DATA FOR REVIEW Block Start

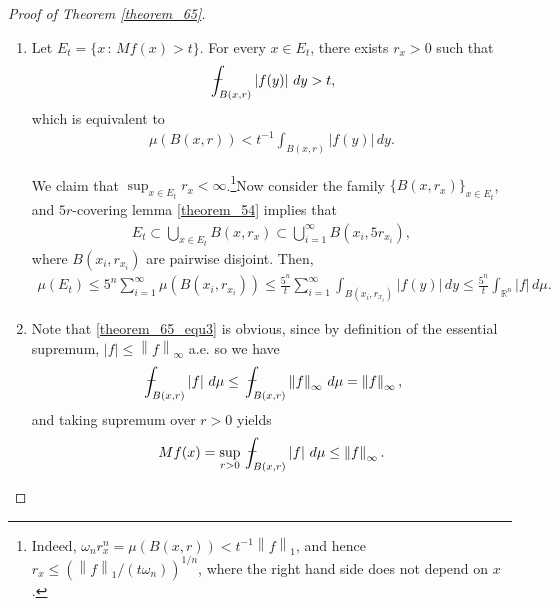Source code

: \documentclass[11pt]{book}
\theoremstyle{definition}
\numberwithin{equation}{chapter}
\def\avint{\,\ThisStyle{\ensurestackMath{%
  \stackinset{c}{.2\LMpt}{c}{1\LMpt}{\SavedStyle-}{\SavedStyle\phantom{\int}}}%
  \setbox0=\hbox{$\SavedStyle\int\,$}\kern-\wd0}\int}
\begin{document}
\begin{proof}[Proof of Theorem \ref{theorem_65}]
~\begin{enumerate}[label=(\alph*)]
    \item Let $E_t = \{x \,:\, Mf(x) > t\}$. For every $x \in E_t$, there exists $r_x > 0$ such that
    \begin{align*}
        \avint_{B(x,r)} \left|f(y)\right| \,dy > t,
    \end{align*}
    which is equivalent to 
    \begin{align*}
        \mu(B(x,r)) < t^{-1} \int_{B(x,r)} \left|f(y)\right| \,dy.
    \end{align*}
    
    We claim that $\sup_{x \in E_t} r_x < \infty$.\footnote{Indeed, $\omega_n r_x^n = \mu(B(x,r)) < t^{-1} \left\|f\right\|_1$, and hence $r_x \leq \left(\left\|f\right\|_1/(t\omega_n)\right)^{1/n}$, where the right hand side does not depend on $x$.}Now consider the family $\{B(x,r_x)\}_{x \in E_t}$, and $5r$-covering lemma \ref{theorem_54} implies that 
    \begin{align*}
        E_t \subset \bigcup_{x\in E_t} B(x,r_x) \subset \bigcup^\infty_{i=1} B(x_i,5r_{x_i}),
    \end{align*}
    where $B(x_i,r_{x_i})$ are pairwise disjoint. Then,
    \begin{align*}
        \mu(E_t) \leq 5^n \sum^\infty_{i=1} \mu(B(x_i,r_{x_i})) \leq \frac{5^n}{t} \sum^\infty_{i=1} \int_{B(x_i,r_{x_i})} \left|f(y)\right| \,dy \leq \frac{5^n}{t} \int_{\mathbb{R}^n} \left|f\right| \,d\mu.
    \end{align*}
    
    \item Note that \eqref{theorem_65_equ3} is obvious, since by definition of the essential supremum, $\left|f\right| \leq \left\|f\right\|_\infty$ a.e. so we have
    \begin{align*}
        \avint_{B(x,r)} \left|f\right| \,d\mu \leq \avint_{B(x,r)} \left\|f\right\|_\infty \,d\mu = \left\|f\right\|_\infty,
    \end{align*}
    and taking supremum over $r > 0$ yields
    \begin{align*}
        Mf(x) = \sup_{r > 0} \avint_{B(x,r)} \left|f\right| \,d\mu \leq \left\|f\right\|_\infty.
    \end{align*}
    

\end{enumerate}
\end{proof}
\end{document}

DATA FOR REVIEW Block End

» DESCRIPTION OF THE TASK: From the first line to the last, copy the records exactly and skip the pictures.

» RESULT BELOW:
Source code

: \documentclass[11pt]{book}
\theoremstyle{definition}
\numberwithin{equation}{chapter}
\def\avint{\,\ThisStyle{\ensurestackMath{%
  \stackinset{c}{.2\LMpt}{c}{1\LMpt}{\SavedStyle-}{\SavedStyle\phantom{\int}}}%
  \setbox0=\hbox{$\SavedStyle\int\,$}\kern-\wd0}\int}
\begin{document}
\begin{proof}[Proof of Theorem \ref{theorem_65}]
~\begin{enumerate}[label=(\alph*)]
    \item Let $E_t = \{x \,:\, Mf(x) > t\}$. For every $x \in E_t$, there exists $r_x > 0$ such that
    \begin{align*}
        \avint_{B(x,r)} \left|f(y)\right| \,dy > t,
    \end{align*}
    which is equivalent to 
    \begin{align*}
        \mu(B(x,r)) < t^{-1} \int_{B(x,r)} \left|f(y)\right| \,dy.
    \end{align*}
    
    We claim that $\sup_{x \in E_t} r_x < \infty$.\footnote{Indeed, $\omega_n r_x^n = \mu(B(x,r)) < t^{-1} \left\|f\right\|_1$, and hence $r_x \leq \left(\left\|f\right\|_1/(t\omega_n)\right)^{1/n}$, where the right hand side does not depend on $x$.}Now consider the family $\{B(x,r_x)\}_{x \in E_t}$, and $5r$-covering lemma \ref{theorem_54} implies that 
    \begin{align*}
        E_t \subset \bigcup_{x\in E_t} B(x,r_x) \subset \bigcup^\infty_{i=1} B(x_i,5r_{x_i}),
    \end{align*}
    where $B(x_i,r_{x_i})$ are pairwise disjoint. Then,
    \begin{align*}
        \mu(E_t) \leq 5^n \sum^\infty_{i=1} \mu(B(x_i,r_{x_i})) \leq \frac{5^n}{t} \sum^\infty_{i=1} \int_{B(x_i,r_{x_i})} \left|f(y)\right| \,dy \leq \frac{5^n}{t} \int_{\mathbb{R}^n} \left|f\right| \,d\mu.
    \end{align*}
    
    \item Note that \eqref{theorem_65_equ3} is obvious, since by definition of the essential supremum, $\left|f\right| \leq \left\|f\right\|_\infty$ a.e. so we have
    \begin{align*}
        \avint_{B(x,r)} \left|f\right| \,d\mu \leq \avint_{B(x,r)} \left\|f\right\|_\infty \,d\mu = \left\|f\right\|_\infty,
    \end{align*}
    and taking supremum over $r > 0$ yields
    \begin{align*}
        Mf(x) = \sup_{r > 0} \avint_{B(x,r)} \left|f\right| \,d\mu \leq \left\|f\right\|_\infty.
    \end{align*}
    

\end{enumerate}
\end{proof}
\end{document}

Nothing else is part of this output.